An important part of what your faculty position will be happens between when you are offered the position and when you accept the offer (if you do, in fact, accept the offer). If you are going to make any improvements in the offer (i.e., starting salary, course load, etc.), now is the time to negotiate those. Once you’ve accepted the position, getting anything added to the offer can be difficult. So you are in your best negotiating position before you accept the position.

Before considering what you hope to negotiate, keep in mind your BIG goals:

  1. Securing a faculty position.
  2. Starting the position on a positive note for both yourself and the college/department administration.

Those two factors affect how much you should try to negotiate and how firmly you stick to your desired terms. Especially in today’s economy with cuts in higher education, the college may not be able to improve your offer significantly. However, almost always, a few adjustments could be made that could improve the offer.

As you wait for the phone call from the director/dean making you the offer, you should develop a list of what issues you are interested in discussing as considerations when you are offered the position. Have that list at hand for when you receive the phone call of offer.

The initial call with the offer typically comes from the dean or director. That’s when you are told the salary offer and any other major issues, such as your teaching load. You should have your list at hand and be ready to ask about other factors that will influence your decision as to whether you accept the position.

Here are some of the factors that you might consider in negotiating the offer.

Salary – Faculty positions often have a salary range of at least a few thousand dollars to account for the candidate’s experience, publication level, etc. So you usually can ask for a salary at least $2,000 above what you were offered. You may be told no or may be given the offer of $1,000. This is somewhat like selling a house. You want to get the best salary offer but not ask for such an increase that you shut down the negotiations. With public colleges and universities, you can find salaries posted online and find out what faculty are earning and what the most recent hires are being paid. One reason that salary is so important is that almost all increases you receive during your faculty career are based on a percentage increase of your salary. So the higher your starting salary, the more each of those salary increases will be.

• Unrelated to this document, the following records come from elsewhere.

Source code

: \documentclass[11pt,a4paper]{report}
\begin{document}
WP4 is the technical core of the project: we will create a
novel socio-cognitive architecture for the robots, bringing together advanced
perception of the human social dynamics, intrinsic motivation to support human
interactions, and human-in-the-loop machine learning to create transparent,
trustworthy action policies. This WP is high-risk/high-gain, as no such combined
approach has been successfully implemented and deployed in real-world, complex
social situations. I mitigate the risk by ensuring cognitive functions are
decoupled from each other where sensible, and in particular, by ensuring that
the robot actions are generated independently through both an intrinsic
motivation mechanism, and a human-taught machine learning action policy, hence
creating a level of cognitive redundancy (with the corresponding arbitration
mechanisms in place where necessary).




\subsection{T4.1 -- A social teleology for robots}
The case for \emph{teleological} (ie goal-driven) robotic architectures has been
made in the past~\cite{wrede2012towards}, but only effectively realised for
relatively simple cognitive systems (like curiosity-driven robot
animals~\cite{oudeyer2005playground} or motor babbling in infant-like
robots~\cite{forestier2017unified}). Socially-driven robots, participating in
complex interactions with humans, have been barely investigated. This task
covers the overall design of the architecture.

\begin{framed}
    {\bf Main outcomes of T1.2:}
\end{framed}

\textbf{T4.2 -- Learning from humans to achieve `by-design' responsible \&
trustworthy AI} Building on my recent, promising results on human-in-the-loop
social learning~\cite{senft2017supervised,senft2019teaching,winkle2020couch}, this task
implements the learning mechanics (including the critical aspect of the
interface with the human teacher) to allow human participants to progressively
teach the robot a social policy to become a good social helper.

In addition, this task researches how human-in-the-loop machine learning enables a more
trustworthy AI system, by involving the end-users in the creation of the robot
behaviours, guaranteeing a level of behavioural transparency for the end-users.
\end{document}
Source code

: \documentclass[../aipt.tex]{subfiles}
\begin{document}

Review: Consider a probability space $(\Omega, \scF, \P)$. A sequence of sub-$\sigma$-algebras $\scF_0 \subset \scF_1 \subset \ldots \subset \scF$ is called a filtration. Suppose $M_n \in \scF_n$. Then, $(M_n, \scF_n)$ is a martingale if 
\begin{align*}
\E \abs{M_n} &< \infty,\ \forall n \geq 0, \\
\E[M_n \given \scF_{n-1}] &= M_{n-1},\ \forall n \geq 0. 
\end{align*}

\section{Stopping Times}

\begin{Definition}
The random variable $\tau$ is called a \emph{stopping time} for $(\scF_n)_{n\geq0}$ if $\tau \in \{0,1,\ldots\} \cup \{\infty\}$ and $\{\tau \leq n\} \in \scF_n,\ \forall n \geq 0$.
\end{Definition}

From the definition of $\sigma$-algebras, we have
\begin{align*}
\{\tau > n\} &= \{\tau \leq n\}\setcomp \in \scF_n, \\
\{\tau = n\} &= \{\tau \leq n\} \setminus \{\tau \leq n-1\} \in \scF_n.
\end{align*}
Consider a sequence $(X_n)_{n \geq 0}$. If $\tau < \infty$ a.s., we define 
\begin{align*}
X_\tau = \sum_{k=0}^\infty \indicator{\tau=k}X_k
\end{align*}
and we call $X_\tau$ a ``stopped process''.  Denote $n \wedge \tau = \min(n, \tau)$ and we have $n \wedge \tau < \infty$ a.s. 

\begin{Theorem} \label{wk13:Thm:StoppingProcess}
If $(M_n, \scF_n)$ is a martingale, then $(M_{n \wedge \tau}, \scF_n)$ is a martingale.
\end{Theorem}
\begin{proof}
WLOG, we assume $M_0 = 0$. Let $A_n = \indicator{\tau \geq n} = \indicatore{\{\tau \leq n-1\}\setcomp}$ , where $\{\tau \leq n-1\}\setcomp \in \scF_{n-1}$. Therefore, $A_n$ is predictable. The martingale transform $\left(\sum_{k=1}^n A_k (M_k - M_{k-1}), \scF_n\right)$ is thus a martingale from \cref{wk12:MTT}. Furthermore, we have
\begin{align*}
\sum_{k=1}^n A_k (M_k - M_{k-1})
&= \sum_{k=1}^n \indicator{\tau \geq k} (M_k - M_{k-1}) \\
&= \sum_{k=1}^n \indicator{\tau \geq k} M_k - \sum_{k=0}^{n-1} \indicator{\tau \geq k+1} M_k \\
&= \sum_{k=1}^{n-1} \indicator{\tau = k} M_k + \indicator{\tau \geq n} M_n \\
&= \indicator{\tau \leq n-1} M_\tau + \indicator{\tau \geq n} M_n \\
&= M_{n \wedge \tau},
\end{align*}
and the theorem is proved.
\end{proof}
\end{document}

Summer funding – Most faculty are on a nine-month appointment. Sometimes those other three months are crucial for faculty with research and publication demands. However, most faculty need some type of funding support during those three months to keep paying their bills. Some faculty are offered summer teaching. Some colleges and universities have summer research funding. You may have asked about these options during your campus visit. In your offer conversation, you can ask about your summer appointment and funding.

Funding for professional conferences – Attending professional conferences is an important aspect of faculty success, espeically for those on a tenure-track appointment. When a faculty member goes through tenure review, typically one has to demonstrate achievement in the field, which can be demonstrated in part by making presentations a professional conferences. These conferences also are the time to make crucial connections with colleagues in the field. So you will want your college to fund a certain number of conferences. Many colleges provide a set amount per faculty member per year.  The faculty member then has to decide how best to use that funding for professional travel.

Teaching load and course preparations – When you made your campus visit, you should have begun the discussion about what courses you would teach and how many courses you would teach each semester. Often the college has a set requirement, but that can differ if you are expected to do research or if you have a teaching appointment. Sometimes you can negotiate a course reduction your first year, as you are getting settled into a new job or if you are developing a new course. You also may want to try and negotiate how many different courses you will be teaching. Carrying a three-three load (teaching three courses each semester) is different if you are teaching the same three courses both semesters or if you are teaching three courses one semester and three different courses the next semester.

Employment support for spouse – Some universities have an office that assists faculty spouses (or domestic partners) locate employment. Most higher ed institutions provide at least some level of support for spouse/partner employment, as that can be a crucial part of the job’s appeal for some candidates. That may have been something you asked about during your campus visit or you may not, as you didn’t want to add another variable to selecting you as the candidate to hire. Check on the college or university’s website to see what is posted there.

Computer and software – More and more faculty jobs require the use of computers — creating class presentations with Keynote or PowerPoint, setting up and operating a course management system with a course blog or campus management system (such as Blackboard), and analyzing research data. During your campus visit, you probably talked with the administration and with faculty members about the technology situation. If you are going to be teaching courses that require computer use, such as teaching in a computer lab, you also will want to ask about software upgrades for your office computer and the lab computers.

Benefits such as health care and retirement are spelled out in the university or college guidelines, which are posted online. Don’t try to negotiate any changes in this area.

When you receive the phone call of offer, start off by focusing on what the director/dean is saying and then being positive about the position. Even if you hope to improve the offer, you don’t want to jump right into your negotiating list. You want to establish a positive connection with the director/dean.

At the end of the conversation, you want to ask for some time to make your decision.

That also can give the dean/director time, if needed, to determine the response to your negotiating requests. Sometimes the director/dean will be able to respond to your request (such as a salary increase) right then. With other requests, the director/dean may need to check with the department chair or others before giving you an answer.